Segment Open

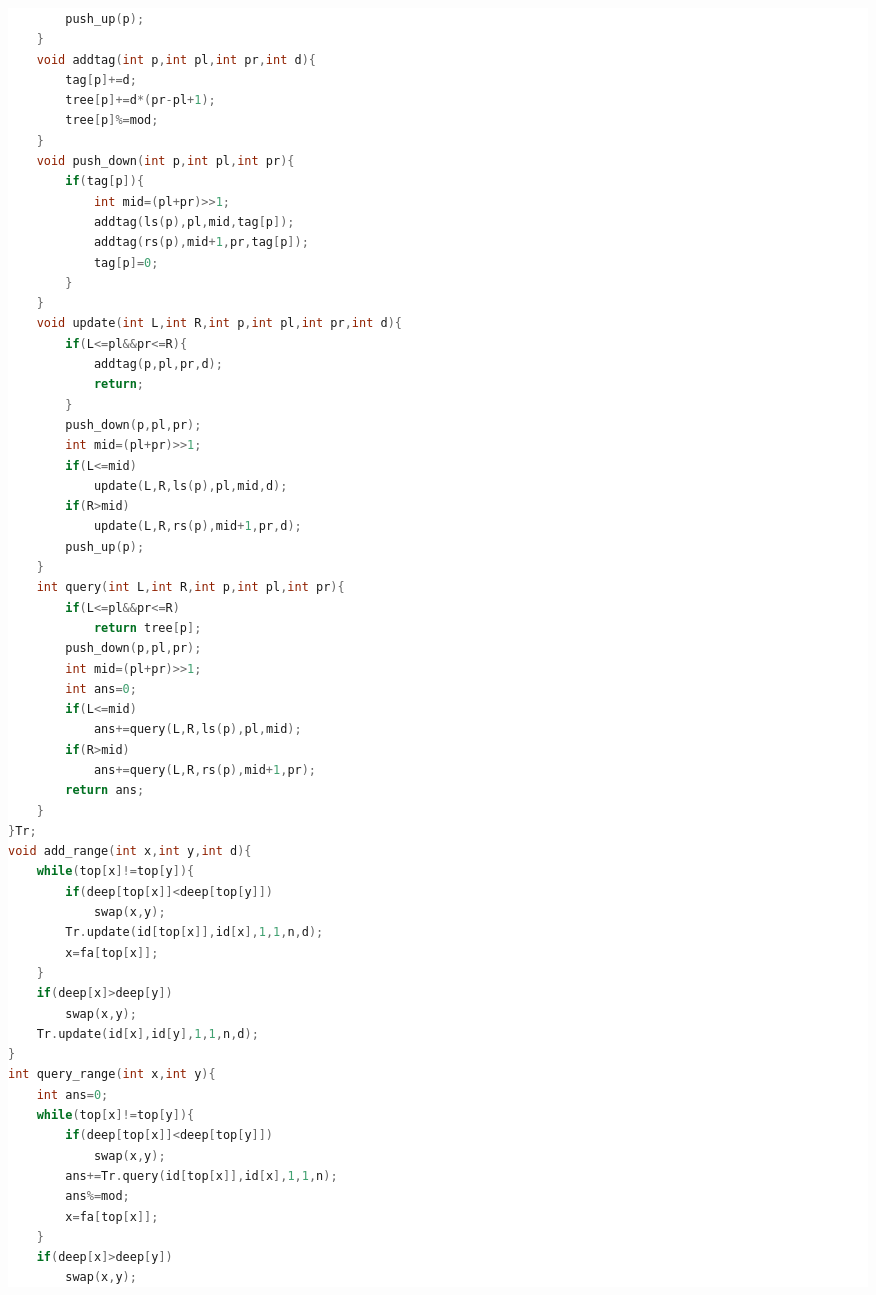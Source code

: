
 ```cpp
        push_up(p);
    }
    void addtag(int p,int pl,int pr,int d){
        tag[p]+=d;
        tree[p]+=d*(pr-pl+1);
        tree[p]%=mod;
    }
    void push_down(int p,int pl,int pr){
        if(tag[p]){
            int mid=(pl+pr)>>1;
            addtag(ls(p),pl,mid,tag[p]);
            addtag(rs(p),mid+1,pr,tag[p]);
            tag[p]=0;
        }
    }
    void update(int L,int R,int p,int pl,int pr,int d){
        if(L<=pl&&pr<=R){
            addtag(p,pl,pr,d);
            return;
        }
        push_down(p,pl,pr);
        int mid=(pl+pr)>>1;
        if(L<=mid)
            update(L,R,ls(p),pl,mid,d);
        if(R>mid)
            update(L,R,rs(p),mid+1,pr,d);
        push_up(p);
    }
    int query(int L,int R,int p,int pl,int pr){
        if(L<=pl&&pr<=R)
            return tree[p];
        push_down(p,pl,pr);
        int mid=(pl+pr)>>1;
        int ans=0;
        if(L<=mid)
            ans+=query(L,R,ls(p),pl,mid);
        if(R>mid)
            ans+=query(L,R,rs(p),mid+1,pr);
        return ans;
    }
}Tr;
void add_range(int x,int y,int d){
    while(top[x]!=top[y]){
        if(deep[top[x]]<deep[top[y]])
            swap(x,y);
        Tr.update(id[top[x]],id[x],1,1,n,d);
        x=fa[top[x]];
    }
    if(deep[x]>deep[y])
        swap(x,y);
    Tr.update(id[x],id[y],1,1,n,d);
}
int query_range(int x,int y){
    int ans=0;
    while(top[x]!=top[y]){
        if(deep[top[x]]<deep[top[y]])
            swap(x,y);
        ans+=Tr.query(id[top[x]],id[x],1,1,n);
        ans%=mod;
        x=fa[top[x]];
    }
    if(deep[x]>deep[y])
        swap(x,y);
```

Segment Closed
Segment Open

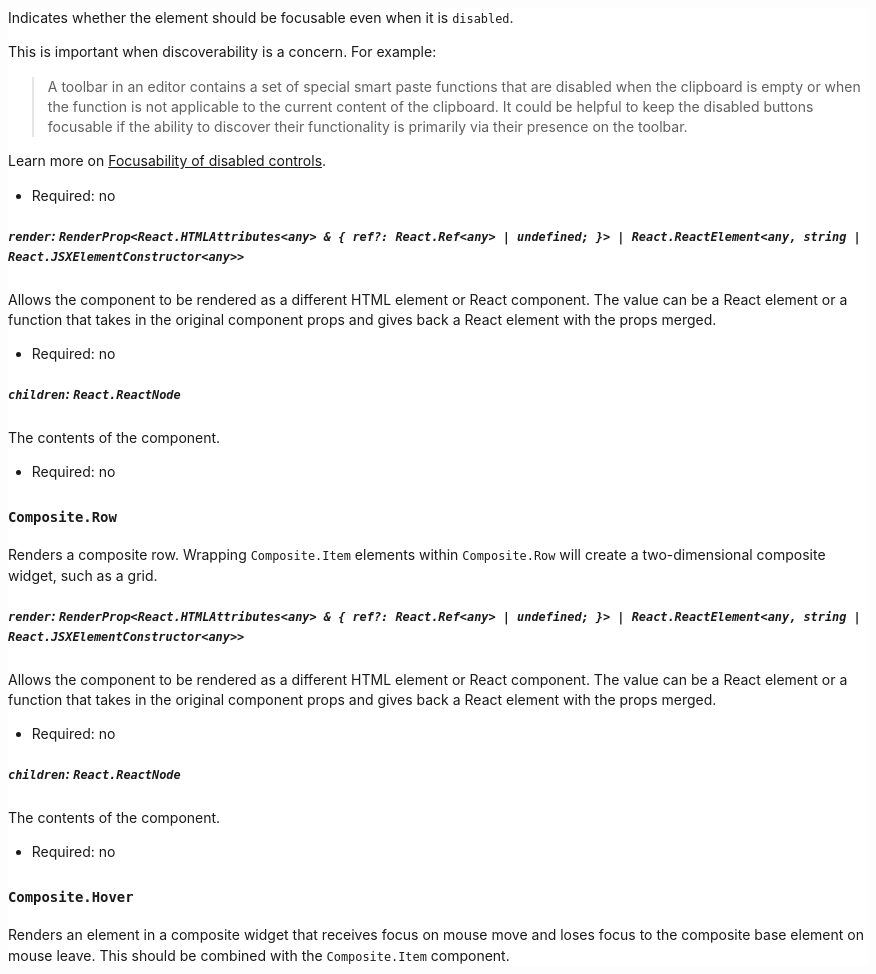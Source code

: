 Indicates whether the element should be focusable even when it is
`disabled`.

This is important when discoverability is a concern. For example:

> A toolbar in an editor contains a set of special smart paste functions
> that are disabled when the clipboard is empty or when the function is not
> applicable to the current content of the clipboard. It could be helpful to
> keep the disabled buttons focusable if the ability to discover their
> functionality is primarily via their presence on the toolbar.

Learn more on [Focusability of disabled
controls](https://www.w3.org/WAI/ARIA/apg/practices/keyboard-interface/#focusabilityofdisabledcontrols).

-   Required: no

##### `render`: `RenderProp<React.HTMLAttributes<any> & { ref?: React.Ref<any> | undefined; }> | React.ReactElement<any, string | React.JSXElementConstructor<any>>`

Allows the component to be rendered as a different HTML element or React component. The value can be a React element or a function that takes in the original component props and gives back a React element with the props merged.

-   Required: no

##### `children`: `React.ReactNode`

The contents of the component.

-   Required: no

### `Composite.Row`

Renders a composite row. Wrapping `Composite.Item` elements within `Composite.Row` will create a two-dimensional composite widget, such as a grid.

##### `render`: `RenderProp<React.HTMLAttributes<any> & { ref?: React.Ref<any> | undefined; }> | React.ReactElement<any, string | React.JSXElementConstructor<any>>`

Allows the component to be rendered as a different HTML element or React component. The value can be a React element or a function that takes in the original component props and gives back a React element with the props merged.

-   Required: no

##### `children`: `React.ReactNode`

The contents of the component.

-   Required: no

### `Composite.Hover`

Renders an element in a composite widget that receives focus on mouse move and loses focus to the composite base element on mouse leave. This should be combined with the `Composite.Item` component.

Segment Closed

### ABOUT THIS TASK
Which lines above hold the string "void"? Please copy all of them.

### ANSWER BOX
    void addtag(int p,int pl,int pr,int d){
    void push_down(int p,int pl,int pr){
    void update(int L,int R,int p,int pl,int pr,int d){
void add_range(int x,int y,int d){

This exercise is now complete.